C'est une question de situation, il y à d'abord le contexte illégale qui forcément regroupe beaucoup de substance dans le même milieu.

Il n'est d'ailleurs pas rare de voir des dealers de shit vendre d'autres choses à côté, cette proximité facilite énormément cet effet de "passerelle".

 

Maintenant comment ça se passe ?

Celui qui goûte au cannabis et qui en est parfaitement satisfait de manière récréative ne cherchera pas ailleurs.

Donc si quelqu'un passe du cannabis à autres choses c'est qu'il ne cherchais pas les effets du cannabis.

 

Il y à le contexte social aussi,

on peut aisément dire que la cigarette est une passerelle puisque la plupart des fumeurs de joint au lycée auront d'abord fumé des clopes, pourquoi ?

Parce que leurs potes, parents, connaissances fument.

 

Qui plus est c'est un âge où on à tendance à vouloir faire ce que l'on veut, on cherche à s'émancipé de l'autorité et faire ce que la dite autorité proscrit en est une forme.

 

Et le contexte spirituel voir religieux, on en oublierais presque les psychonautes mais forcément si on s'intéresse au cannabis pour la méditation, introspection etc...

Il y à de forte chances pour que l'on s'intéresse aussi à des choses plus psychédéliques. Mais est ce une passerelle pour autant ?

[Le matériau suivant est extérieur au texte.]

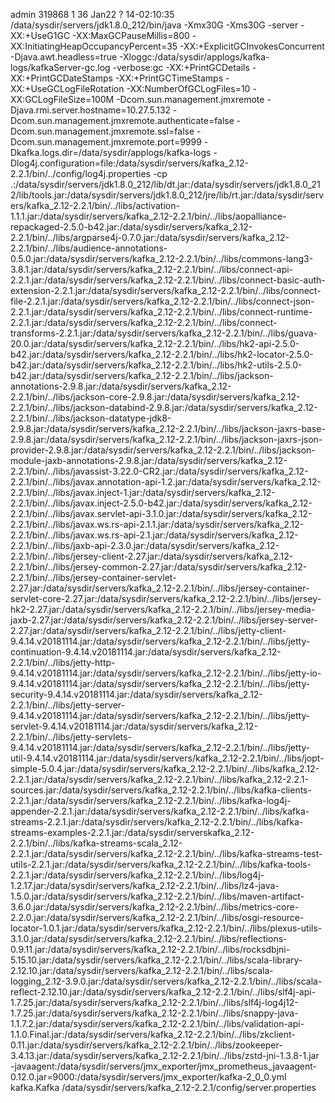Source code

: 

admin    319868      1 36 Jan22 ?        14-02:10:35 /data/sysdir/servers/jdk1.8.0_212/bin/java -Xmx30G -Xms30G -server -XX:+UseG1GC -XX:MaxGCPauseMillis=800 -XX:InitiatingHeapOccupancyPercent=35 -XX:+ExplicitGCInvokesConcurrent -Djava.awt.headless=true -Xloggc:/data/sysdir/applogs/kafka-logs/kafkaServer-gc.log -verbose:gc -XX:+PrintGCDetails -XX:+PrintGCDateStamps -XX:+PrintGCTimeStamps -XX:+UseGCLogFileRotation -XX:NumberOfGCLogFiles=10 -XX:GCLogFileSize=100M -Dcom.sun.management.jmxremote -Djava.rmi.server.hostname=10.27.5.132 -Dcom.sun.management.jmxremote.authenticate=false -Dcom.sun.management.jmxremote.ssl=false -Dcom.sun.management.jmxremote.port=9999 -Dkafka.logs.dir=/data/sysdir/applogs/kafka-logs -Dlog4j.configuration=file:/data/sysdir/servers/kafka_2.12-2.2.1/bin/../config/log4j.properties -cp .:/data/sysdir/servers/jdk1.8.0_212/lib/dt.jar:/data/sysdir/servers/jdk1.8.0_212/lib/tools.jar:/data/sysdir/servers/jdk1.8.0_212/jre/lib/rt.jar:/data/sysdir/servers/kafka_2.12-2.2.1/bin/../libs/activation-1.1.1.jar:/data/sysdir/servers/kafka_2.12-2.2.1/bin/../libs/aopalliance-repackaged-2.5.0-b42.jar:/data/sysdir/servers/kafka_2.12-2.2.1/bin/../libs/argparse4j-0.7.0.jar:/data/sysdir/servers/kafka_2.12-2.2.1/bin/../libs/audience-annotations-0.5.0.jar:/data/sysdir/servers/kafka_2.12-2.2.1/bin/../libs/commons-lang3-3.8.1.jar:/data/sysdir/servers/kafka_2.12-2.2.1/bin/../libs/connect-api-2.2.1.jar:/data/sysdir/servers/kafka_2.12-2.2.1/bin/../libs/connect-basic-auth-extension-2.2.1.jar:/data/sysdir/servers/kafka_2.12-2.2.1/bin/../libs/connect-file-2.2.1.jar:/data/sysdir/servers/kafka_2.12-2.2.1/bin/../libs/connect-json-2.2.1.jar:/data/sysdir/servers/kafka_2.12-2.2.1/bin/../libs/connect-runtime-2.2.1.jar:/data/sysdir/servers/kafka_2.12-2.2.1/bin/../libs/connect-transforms-2.2.1.jar:/data/sysdir/servers/kafka_2.12-2.2.1/bin/../libs/guava-20.0.jar:/data/sysdir/servers/kafka_2.12-2.2.1/bin/../libs/hk2-api-2.5.0-b42.jar:/data/sysdir/servers/kafka_2.12-2.2.1/bin/../libs/hk2-locator-2.5.0-b42.jar:/data/sysdir/servers/kafka_2.12-2.2.1/bin/../libs/hk2-utils-2.5.0-b42.jar:/data/sysdir/servers/kafka_2.12-2.2.1/bin/../libs/jackson-annotations-2.9.8.jar:/data/sysdir/servers/kafka_2.12-2.2.1/bin/../libs/jackson-core-2.9.8.jar:/data/sysdir/servers/kafka_2.12-2.2.1/bin/../libs/jackson-databind-2.9.8.jar:/data/sysdir/servers/kafka_2.12-2.2.1/bin/../libs/jackson-datatype-jdk8-2.9.8.jar:/data/sysdir/servers/kafka_2.12-2.2.1/bin/../libs/jackson-jaxrs-base-2.9.8.jar:/data/sysdir/servers/kafka_2.12-2.2.1/bin/../libs/jackson-jaxrs-json-provider-2.9.8.jar:/data/sysdir/servers/kafka_2.12-2.2.1/bin/../libs/jackson-module-jaxb-annotations-2.9.8.jar:/data/sysdir/servers/kafka_2.12-2.2.1/bin/../libs/javassist-3.22.0-CR2.jar:/data/sysdir/servers/kafka_2.12-2.2.1/bin/../libs/javax.annotation-api-1.2.jar:/data/sysdir/servers/kafka_2.12-2.2.1/bin/../libs/javax.inject-1.jar:/data/sysdir/servers/kafka_2.12-2.2.1/bin/../libs/javax.inject-2.5.0-b42.jar:/data/sysdir/servers/kafka_2.12-2.2.1/bin/../libs/javax.servlet-api-3.1.0.jar:/data/sysdir/servers/kafka_2.12-2.2.1/bin/../libs/javax.ws.rs-api-2.1.1.jar:/data/sysdir/servers/kafka_2.12-2.2.1/bin/../libs/javax.ws.rs-api-2.1.jar:/data/sysdir/servers/kafka_2.12-2.2.1/bin/../libs/jaxb-api-2.3.0.jar:/data/sysdir/servers/kafka_2.12-2.2.1/bin/../libs/jersey-client-2.27.jar:/data/sysdir/servers/kafka_2.12-2.2.1/bin/../libs/jersey-common-2.27.jar:/data/sysdir/servers/kafka_2.12-2.2.1/bin/../libs/jersey-container-servlet-2.27.jar:/data/sysdir/servers/kafka_2.12-2.2.1/bin/../libs/jersey-container-servlet-core-2.27.jar:/data/sysdir/servers/kafka_2.12-2.2.1/bin/../libs/jersey-hk2-2.27.jar:/data/sysdir/servers/kafka_2.12-2.2.1/bin/../libs/jersey-media-jaxb-2.27.jar:/data/sysdir/servers/kafka_2.12-2.2.1/bin/../libs/jersey-server-2.27.jar:/data/sysdir/servers/kafka_2.12-2.2.1/bin/../libs/jetty-client-9.4.14.v20181114.jar:/data/sysdir/servers/kafka_2.12-2.2.1/bin/../libs/jetty-continuation-9.4.14.v20181114.jar:/data/sysdir/servers/kafka_2.12-2.2.1/bin/../libs/jetty-http-9.4.14.v20181114.jar:/data/sysdir/servers/kafka_2.12-2.2.1/bin/../libs/jetty-io-9.4.14.v20181114.jar:/data/sysdir/servers/kafka_2.12-2.2.1/bin/../libs/jetty-security-9.4.14.v20181114.jar:/data/sysdir/servers/kafka_2.12-2.2.1/bin/../libs/jetty-server-9.4.14.v20181114.jar:/data/sysdir/servers/kafka_2.12-2.2.1/bin/../libs/jetty-servlet-9.4.14.v20181114.jar:/data/sysdir/servers/kafka_2.12-2.2.1/bin/../libs/jetty-servlets-9.4.14.v20181114.jar:/data/sysdir/servers/kafka_2.12-2.2.1/bin/../libs/jetty-util-9.4.14.v20181114.jar:/data/sysdir/servers/kafka_2.12-2.2.1/bin/../libs/jopt-simple-5.0.4.jar:/data/sysdir/servers/kafka_2.12-2.2.1/bin/../libs/kafka_2.12-2.2.1.jar:/data/sysdir/servers/kafka_2.12-2.2.1/bin/../libs/kafka_2.12-2.2.1-sources.jar:/data/sysdir/servers/kafka_2.12-2.2.1/bin/../libs/kafka-clients-2.2.1.jar:/data/sysdir/servers/kafka_2.12-2.2.1/bin/../libs/kafka-log4j-appender-2.2.1.jar:/data/sysdir/servers/kafka_2.12-2.2.1/bin/../libs/kafka-streams-2.2.1.jar:/data/sysdir/servers/kafka_2.12-2.2.1/bin/../libs/kafka-streams-examples-2.2.1.jar:/data/sysdir/serverskafka_2.12-2.2.1/bin/../libs/kafka-streams-scala_2.12-2.2.1.jar:/data/sysdir/servers/kafka_2.12-2.2.1/bin/../libs/kafka-streams-test-utils-2.2.1.jar:/data/sysdir/servers/kafka_2.12-2.2.1/bin/../libs/kafka-tools-2.2.1.jar:/data/sysdir/servers/kafka_2.12-2.2.1/bin/../libs/log4j-1.2.17.jar:/data/sysdir/servers/kafka_2.12-2.2.1/bin/../libs/lz4-java-1.5.0.jar:/data/sysdir/servers/kafka_2.12-2.2.1/bin/../libs/maven-artifact-3.6.0.jar:/data/sysdir/servers/kafka_2.12-2.2.1/bin/../libs/metrics-core-2.2.0.jar:/data/sysdir/servers/kafka_2.12-2.2.1/bin/../libs/osgi-resource-locator-1.0.1.jar:/data/sysdir/servers/kafka_2.12-2.2.1/bin/../libs/plexus-utils-3.1.0.jar:/data/sysdir/servers/kafka_2.12-2.2.1/bin/../libs/reflections-0.9.11.jar:/data/sysdir/servers/kafka_2.12-2.2.1/bin/../libs/rocksdbjni-5.15.10.jar:/data/sysdir/servers/kafka_2.12-2.2.1/bin/../libs/scala-library-2.12.10.jar:/data/sysdir/servers/kafka_2.12-2.2.1/bin/../libs/scala-logging_2.12-3.9.0.jar:/data/sysdir/servers/kafka_2.12-2.2.1/bin/../libs/scala-reflect-2.12.10.jar:/data/sysdir/servers/kafka_2.12-2.2.1/bin/../libs/slf4j-api-1.7.25.jar:/data/sysdir/servers/kafka_2.12-2.2.1/bin/../libs/slf4j-log4j12-1.7.25.jar:/data/sysdir/servers/kafka_2.12-2.2.1/bin/../libs/snappy-java-1.1.7.2.jar:/data/sysdir/servers/kafka_2.12-2.2.1/bin/../libs/validation-api-1.1.0.Final.jar:/data/sysdir/servers/kafka_2.12-2.2.1/bin/../libs/zkclient-0.11.jar:/data/sysdir/servers/kafka_2.12-2.2.1/bin/../libs/zookeeper-3.4.13.jar:/data/sysdir/servers/kafka_2.12-2.2.1/bin/../libs/zstd-jni-1.3.8-1.jar -javaagent:/data/sysdir/servers/jmx_exporter/jmx_prometheus_javaagent-0.12.0.jar=9000:/data/sysdir/servers/jmx_exporter/kafka-2_0_0.yml kafka.Kafka /data/sysdir/servers/kafka_2.12-2.2.1/config/server.properties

Même sans cannabis j'aurais pris des champis, donc non.

 

Pour en revenir au sujet, cet effet passerelle se remarque dans bien d'autres domaine que la drogue, et n'est qu'à moitié vrai.

Si le cannabis est une passerelle en france (ce qui est mon avis) c'est à cause de toutes les raisons cité au dessus.

Mais ça dépends des personnes, du milieu, et des mentalité.

 

Si on imagine un pays où c'est une plante légale, ah ! Bah ça existe pourtant !

On peut donc se rendre compte réellement de l'impact du cannabis sur la consommation d'autres substances plus dangereuse.

 

Donc le cannabis est une passerelle par défaut et seulement quand le contexte l'y oblige.

 

Merci de véhiculé la vrai bonne parole, et arrêté BFMTV.